Treatment with later generation fluoroquinolones (defined here as high dose levofloxacin, moxifloxacin, and gatifloxacin) has been shown to significantly improve treatment outcomes in adults with rifampicin resistant or multi drug resistant TB. This group of second line drugs is therefore considered to be the most important component of the core MDR-TB regimen. The benefits from their use outweighs the potential risks. So they should always be included unless there is an absolute contra-indication for their use.
The order of preference for the inclusion of the later generation fluoroquinolones in MDR-TB regimens is:
- high-dose levofloxacin
- & gatifloxacin
It is recommended that ofloxacin is phased out from MDR-TB regimens and that ciprofloxacin is never used due to the limited evidence for their effectiveness.
Second line injectable drugs
Adults with rifampicin resistant or multi drug resistant TB should always receive a second line injectable agent as part of their regimen, unless there is an important reason for not doing so. (This was changed in the 2018 guidelines)
The choice of which of the three standard drugs to use, amikacin, capreomycin or kanamycin should be determined by the likelihood of effectiveness and by implementation considerations.
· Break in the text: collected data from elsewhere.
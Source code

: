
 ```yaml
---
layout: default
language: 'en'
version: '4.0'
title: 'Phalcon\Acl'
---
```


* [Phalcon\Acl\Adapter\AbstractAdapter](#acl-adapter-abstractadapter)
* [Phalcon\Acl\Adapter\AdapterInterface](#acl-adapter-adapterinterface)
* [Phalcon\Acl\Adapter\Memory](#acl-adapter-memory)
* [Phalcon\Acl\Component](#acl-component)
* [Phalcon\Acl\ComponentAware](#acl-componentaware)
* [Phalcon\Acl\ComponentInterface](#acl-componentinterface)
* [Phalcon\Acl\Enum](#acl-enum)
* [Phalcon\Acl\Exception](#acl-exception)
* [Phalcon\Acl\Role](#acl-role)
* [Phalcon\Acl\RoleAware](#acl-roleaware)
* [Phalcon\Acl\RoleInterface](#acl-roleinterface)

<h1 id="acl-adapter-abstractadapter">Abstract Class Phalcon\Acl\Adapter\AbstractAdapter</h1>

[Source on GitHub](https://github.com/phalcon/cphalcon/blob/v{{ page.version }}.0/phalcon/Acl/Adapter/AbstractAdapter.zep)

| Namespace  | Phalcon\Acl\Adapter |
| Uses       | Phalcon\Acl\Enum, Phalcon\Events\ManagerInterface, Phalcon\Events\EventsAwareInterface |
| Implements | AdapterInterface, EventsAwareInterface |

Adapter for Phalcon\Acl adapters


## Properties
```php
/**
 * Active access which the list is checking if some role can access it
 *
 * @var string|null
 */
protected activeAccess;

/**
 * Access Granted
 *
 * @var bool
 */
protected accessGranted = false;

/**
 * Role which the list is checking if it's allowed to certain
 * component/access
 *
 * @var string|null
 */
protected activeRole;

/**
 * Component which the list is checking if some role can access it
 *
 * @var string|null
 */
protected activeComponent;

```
Patients need to be carefully monitored for side effects while using second line injectable drugs. Hearing loss and nephrotoxicity are among the most frequent and most severe side effects.
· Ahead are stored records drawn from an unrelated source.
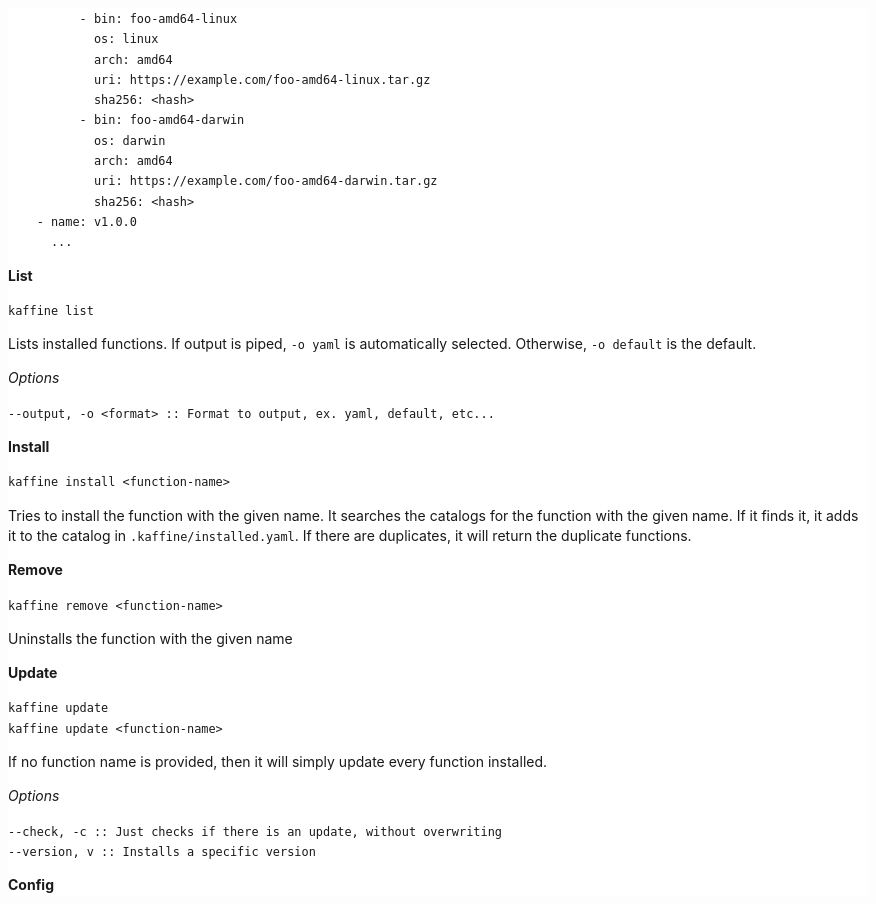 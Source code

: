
 ```
          - bin: foo-amd64-linux
            os: linux
            arch: amd64
            uri: https://example.com/foo-amd64-linux.tar.gz
            sha256: <hash>
          - bin: foo-amd64-darwin
            os: darwin
            arch: amd64
            uri: https://example.com/foo-amd64-darwin.tar.gz
            sha256: <hash>
    - name: v1.0.0
      ...
```

**List**
```
kaffine list
```

Lists installed functions. If output is piped, `-o yaml` is automatically selected. Otherwise, `-o default` is the default.

_Options_
```
--output, -o <format> :: Format to output, ex. yaml, default, etc...
```

**Install**
```
kaffine install <function-name>
```

Tries to install the function with the given name. It searches the catalogs for the function with the given name. If it finds it, it adds it to the catalog in `.kaffine/installed.yaml`. If there are duplicates, it will return the duplicate functions.

**Remove**
```
kaffine remove <function-name>
```

Uninstalls the function with the given name

**Update**
```
kaffine update
kaffine update <function-name>
```

If no function name is provided, then it will simply update every function installed.

_Options_
```
--check, -c :: Just checks if there is an update, without overwriting
--version, v :: Installs a specific version
```

**Config**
For the treatment of RR-TB and MDR-TB streptomycin can be used as a substitute for second line injectable agents when aminoglycosides or capreomycin cannot be used and susceptibility is highly likely. It needs to be remembered that streptomycin has severe side effects and can frequently result in a loss of hearing.
Other core second line drugs
Two or more of the following four medicines should be included. Ethionamide (or prothionamide) cycloserine (or terizidone) linezolid and clofazimine. Group C drugs are included to bring the total of effective second line TB medicines in the core regimen to at least four during the intensive phase of the regimen.
Add on agents
Group D1 consists of pyrazinamide, ethambutol and high dose isoniazid. These drugs are usually added to the core second line medications unless the risks from confirmed resistance, pill burden, intolerance or drug drug interactions outweigh the potential benefits.
Group D3 consists of p-aminosalicylic acid (PAS), imipenem-cilastatin, meropenem, clavulanate and thioacetazone. These drugs are only to be used when an MDR-TB regimen with at least 5 effective drugs ( i.e. primarily 4 core second line drugs plus pyrazinamide) cannot otherwise be made.